- About this task
Make an exact copy of every entry below, with the pictures left out.

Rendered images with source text

• • • •

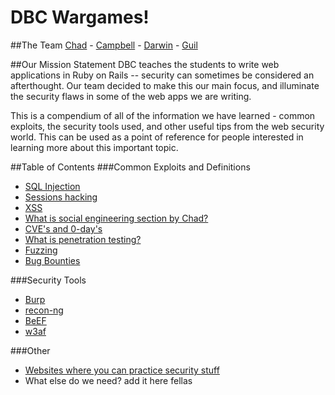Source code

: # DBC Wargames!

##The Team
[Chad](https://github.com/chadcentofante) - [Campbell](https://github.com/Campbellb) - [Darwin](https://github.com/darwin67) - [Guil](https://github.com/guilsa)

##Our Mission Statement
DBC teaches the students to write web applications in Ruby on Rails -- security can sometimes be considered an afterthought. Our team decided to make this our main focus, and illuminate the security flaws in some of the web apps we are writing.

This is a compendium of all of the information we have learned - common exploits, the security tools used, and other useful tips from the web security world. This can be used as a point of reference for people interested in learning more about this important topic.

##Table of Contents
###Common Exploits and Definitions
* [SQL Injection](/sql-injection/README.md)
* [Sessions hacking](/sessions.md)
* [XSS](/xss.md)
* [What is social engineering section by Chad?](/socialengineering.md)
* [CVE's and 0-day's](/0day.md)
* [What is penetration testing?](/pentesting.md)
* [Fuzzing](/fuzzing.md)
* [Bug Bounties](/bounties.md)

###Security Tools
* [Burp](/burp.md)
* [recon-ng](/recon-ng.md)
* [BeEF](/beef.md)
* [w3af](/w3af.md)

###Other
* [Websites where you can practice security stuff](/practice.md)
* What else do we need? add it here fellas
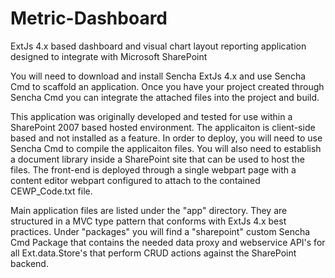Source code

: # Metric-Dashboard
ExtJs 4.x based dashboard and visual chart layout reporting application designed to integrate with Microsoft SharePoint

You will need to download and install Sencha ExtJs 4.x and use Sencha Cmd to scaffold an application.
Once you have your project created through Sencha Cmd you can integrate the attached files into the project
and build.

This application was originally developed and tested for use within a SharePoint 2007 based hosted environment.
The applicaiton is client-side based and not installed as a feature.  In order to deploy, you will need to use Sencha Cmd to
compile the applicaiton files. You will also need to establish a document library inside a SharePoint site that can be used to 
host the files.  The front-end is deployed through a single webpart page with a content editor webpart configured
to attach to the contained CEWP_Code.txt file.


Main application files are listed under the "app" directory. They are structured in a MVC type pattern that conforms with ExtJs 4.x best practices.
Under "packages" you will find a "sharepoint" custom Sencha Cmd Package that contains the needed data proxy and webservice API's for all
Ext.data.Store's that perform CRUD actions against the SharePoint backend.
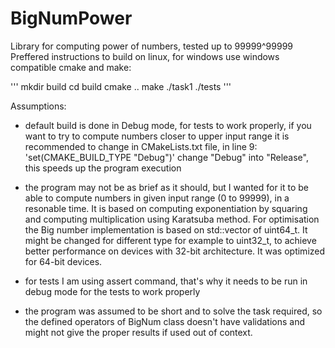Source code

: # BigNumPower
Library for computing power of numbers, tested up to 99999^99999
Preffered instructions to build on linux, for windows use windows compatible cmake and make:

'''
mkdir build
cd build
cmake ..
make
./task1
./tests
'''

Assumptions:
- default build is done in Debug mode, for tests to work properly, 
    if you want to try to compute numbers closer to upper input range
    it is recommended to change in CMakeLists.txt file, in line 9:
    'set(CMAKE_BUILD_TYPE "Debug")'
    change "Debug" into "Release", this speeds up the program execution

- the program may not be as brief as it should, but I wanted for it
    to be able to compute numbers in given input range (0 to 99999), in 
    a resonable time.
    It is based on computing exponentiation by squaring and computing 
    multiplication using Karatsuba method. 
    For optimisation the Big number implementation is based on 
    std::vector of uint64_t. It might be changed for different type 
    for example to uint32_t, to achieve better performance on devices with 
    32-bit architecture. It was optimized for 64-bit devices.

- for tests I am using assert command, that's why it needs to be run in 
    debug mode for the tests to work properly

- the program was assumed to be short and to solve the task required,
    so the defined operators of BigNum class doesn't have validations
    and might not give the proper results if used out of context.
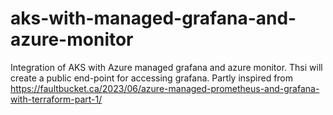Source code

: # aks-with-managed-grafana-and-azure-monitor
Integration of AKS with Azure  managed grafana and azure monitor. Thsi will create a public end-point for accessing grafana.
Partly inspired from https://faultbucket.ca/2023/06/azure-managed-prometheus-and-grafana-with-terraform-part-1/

• • • •

- Exercise solution
Source code

: # DBC Wargames!

##The Team
[Chad](https://github.com/chadcentofante) - [Campbell](https://github.com/Campbellb) - [Darwin](https://github.com/darwin67) - [Guil](https://github.com/guilsa)

##Our Mission Statement
DBC teaches the students to write web applications in Ruby on Rails -- security can sometimes be considered an afterthought. Our team decided to make this our main focus, and illuminate the security flaws in some of the web apps we are writing.

This is a compendium of all of the information we have learned - common exploits, the security tools used, and other useful tips from the web security world. This can be used as a point of reference for people interested in learning more about this important topic.

##Table of Contents
###Common Exploits and Definitions
* [SQL Injection](/sql-injection/README.md)
* [Sessions hacking](/sessions.md)
* [XSS](/xss.md)
* [What is social engineering section by Chad?](/socialengineering.md)
* [CVE's and 0-day's](/0day.md)
* [What is penetration testing?](/pentesting.md)
* [Fuzzing](/fuzzing.md)
* [Bug Bounties](/bounties.md)

###Security Tools
* [Burp](/burp.md)
* [recon-ng](/recon-ng.md)
* [BeEF](/beef.md)
* [w3af](/w3af.md)

###Other
* [Websites where you can practice security stuff](/practice.md)
* What else do we need? add it here fellas
Source code

: # Metric-Dashboard
ExtJs 4.x based dashboard and visual chart layout reporting application designed to integrate with Microsoft SharePoint

You will need to download and install Sencha ExtJs 4.x and use Sencha Cmd to scaffold an application.
Once you have your project created through Sencha Cmd you can integrate the attached files into the project
and build.

This application was originally developed and tested for use within a SharePoint 2007 based hosted environment.
The applicaiton is client-side based and not installed as a feature.  In order to deploy, you will need to use Sencha Cmd to
compile the applicaiton files. You will also need to establish a document library inside a SharePoint site that can be used to 
host the files.  The front-end is deployed through a single webpart page with a content editor webpart configured
to attach to the contained CEWP_Code.txt file.


Main application files are listed under the "app" directory. They are structured in a MVC type pattern that conforms with ExtJs 4.x best practices.
Under "packages" you will find a "sharepoint" custom Sencha Cmd Package that contains the needed data proxy and webservice API's for all
Ext.data.Store's that perform CRUD actions against the SharePoint backend.
Source code

: # BigNumPower
Library for computing power of numbers, tested up to 99999^99999
Preffered instructions to build on linux, for windows use windows compatible cmake and make:

'''
mkdir build
cd build
cmake ..
make
./task1
./tests
'''

Assumptions:
- default build is done in Debug mode, for tests to work properly, 
    if you want to try to compute numbers closer to upper input range
    it is recommended to change in CMakeLists.txt file, in line 9:
    'set(CMAKE_BUILD_TYPE "Debug")'
    change "Debug" into "Release", this speeds up the program execution

- the program may not be as brief as it should, but I wanted for it
    to be able to compute numbers in given input range (0 to 99999), in 
    a resonable time.
    It is based on computing exponentiation by squaring and computing 
    multiplication using Karatsuba method. 
    For optimisation the Big number implementation is based on 
    std::vector of uint64_t. It might be changed for different type 
    for example to uint32_t, to achieve better performance on devices with 
    32-bit architecture. It was optimized for 64-bit devices.

- for tests I am using assert command, that's why it needs to be run in 
    debug mode for the tests to work properly

- the program was assumed to be short and to solve the task required,
    so the defined operators of BigNum class doesn't have validations
    and might not give the proper results if used out of context.
Source code

: # aks-with-managed-grafana-and-azure-monitor
Integration of AKS with Azure  managed grafana and azure monitor. Thsi will create a public end-point for accessing grafana.
Partly inspired from https://faultbucket.ca/2023/06/azure-managed-prometheus-and-grafana-with-terraform-part-1/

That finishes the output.